IMO, this is a great example for how the policy of “owning your own data” actual...

joshuamorton · on Feb 19, 2020

> If Spotify leveraged my phone to calculate these statistics of my listening history (owned and stored locally), this article would have been written about an app update.

Then the article would be about the challenges of battery life on users' phones, and trying to coordinate listening history on PC vs. phone.

gen220 · on Feb 19, 2020

To be clear, I’m not a data ownership nut, I just find the problem space interesting and underrated. Apologies for the hyperbole in the last paragraph, it was more tongue in cheek than serious.

The article on coordinating and compressing listening history (the particular challenges of distributed schema evolution at the “edge”), would have been a much more interesting article to read, IMO.
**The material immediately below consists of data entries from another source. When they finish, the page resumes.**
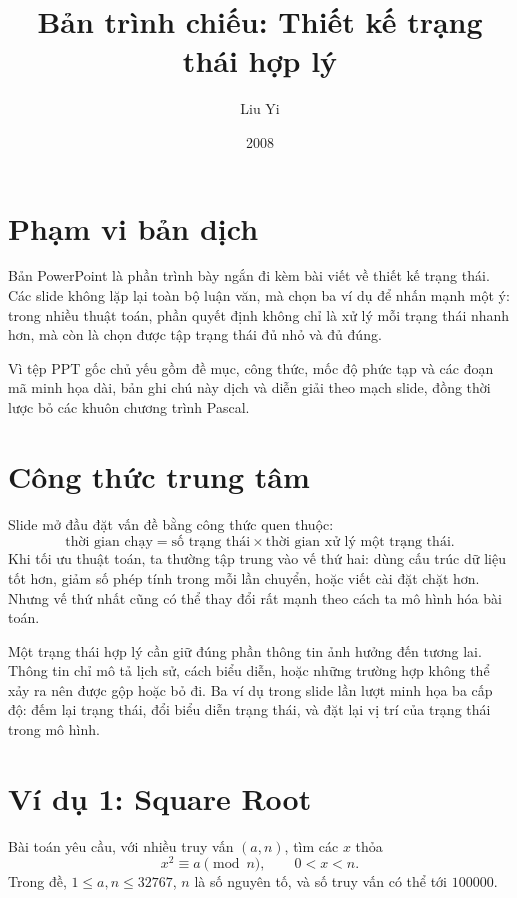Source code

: \documentclass[11pt]{article}
\title{Bản trình chiếu: Thiết kế trạng thái hợp lý}
\author{Liu Yi}
\date{2008}
\begin{document}
\maketitle


\section{Phạm vi bản dịch}

Bản PowerPoint là phần trình bày ngắn đi kèm bài viết về thiết kế trạng thái.
Các slide không lặp lại toàn bộ luận văn, mà chọn ba ví dụ để nhấn mạnh một
ý: trong nhiều thuật toán, phần quyết định không chỉ là xử lý mỗi trạng thái
nhanh hơn, mà còn là chọn được tập trạng thái đủ nhỏ và đủ đúng.

Vì tệp PPT gốc chủ yếu gồm đề mục, công thức, mốc độ phức tạp và các đoạn mã
minh họa dài, bản ghi chú này dịch và diễn giải theo mạch slide, đồng thời
lược bỏ các khuôn chương trình Pascal.

\section{Công thức trung tâm}

Slide mở đầu đặt vấn đề bằng công thức quen thuộc:
\[
  \text{thời gian chạy}
  =
  \text{số trạng thái}
  \times
  \text{thời gian xử lý một trạng thái}.
\]
Khi tối ưu thuật toán, ta thường tập trung vào vế thứ hai: dùng cấu trúc dữ
liệu tốt hơn, giảm số phép tính trong mỗi lần chuyển, hoặc viết cài đặt chặt
hơn. Nhưng vế thứ nhất cũng có thể thay đổi rất mạnh theo cách ta mô hình hóa
bài toán.

Một trạng thái hợp lý cần giữ đúng phần thông tin ảnh hưởng đến tương lai.
Thông tin chỉ mô tả lịch sử, cách biểu diễn, hoặc những trường hợp không thể
xảy ra nên được gộp hoặc bỏ đi. Ba ví dụ trong slide lần lượt minh họa ba
cấp độ: đếm lại trạng thái, đổi biểu diễn trạng thái, và đặt lại vị trí của
trạng thái trong mô hình.

\section{Ví dụ 1: Square Root}

Bài toán yêu cầu, với nhiều truy vấn \((a,n)\), tìm các \(x\) thỏa
\[
  x^2 \equiv a \pmod n,\qquad 0 < x < n.
\]
Trong đề, \(1\le a,n\le 32767\), \(n\) là số nguyên tố, và số truy vấn có thể
tới \(100000\).
\end{document}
Also, I know you probably weren’t very serious about it, but I don’t think that a few SQL queries against “thousands of data points” (temporal rows, reading between the lines) would be a significant battery life drain! It would have still been interesting to see that benchmarked. But “big data” is cooler, I guess. :)

foota · on Feb 19, 2020

Fwiw you can clock a few hundred listens a day for 30,000 a year or 300,000 over a decade, which is approaching non trivial levels for a phone, especially if you're doing anything more than an index scan.

gen220 · on Feb 19, 2020

Oh for sure. I was just going off the article’s own phrasing, which I agree sounds strange (seems too small). But if you think about it, very few people probably listen to 30k different songs on Spotify in a single year, so maybe it does make sense.

Of course this all depends on the level of detail they want to store, it could be a uuid, a tstzrange, and some Booleans about whether the song was liked, downloaded, etc.

Every year (or once you reach some storage threshold) you could “compress” this information by aggregating rows by song, and throwing away precision on the time stamps, until you’re just left with a uuid, full/partial play counters, and dates that the song was liked/unliked, downloaded/removed, etc. You could give users the option to modulate the level of detail in the records, to trade off storage constraints against recommendation UX.

It’s a set of constraints that differs greatly from a huge ETL job, but my point is that this kind of edge work leads in interesting directions, too :)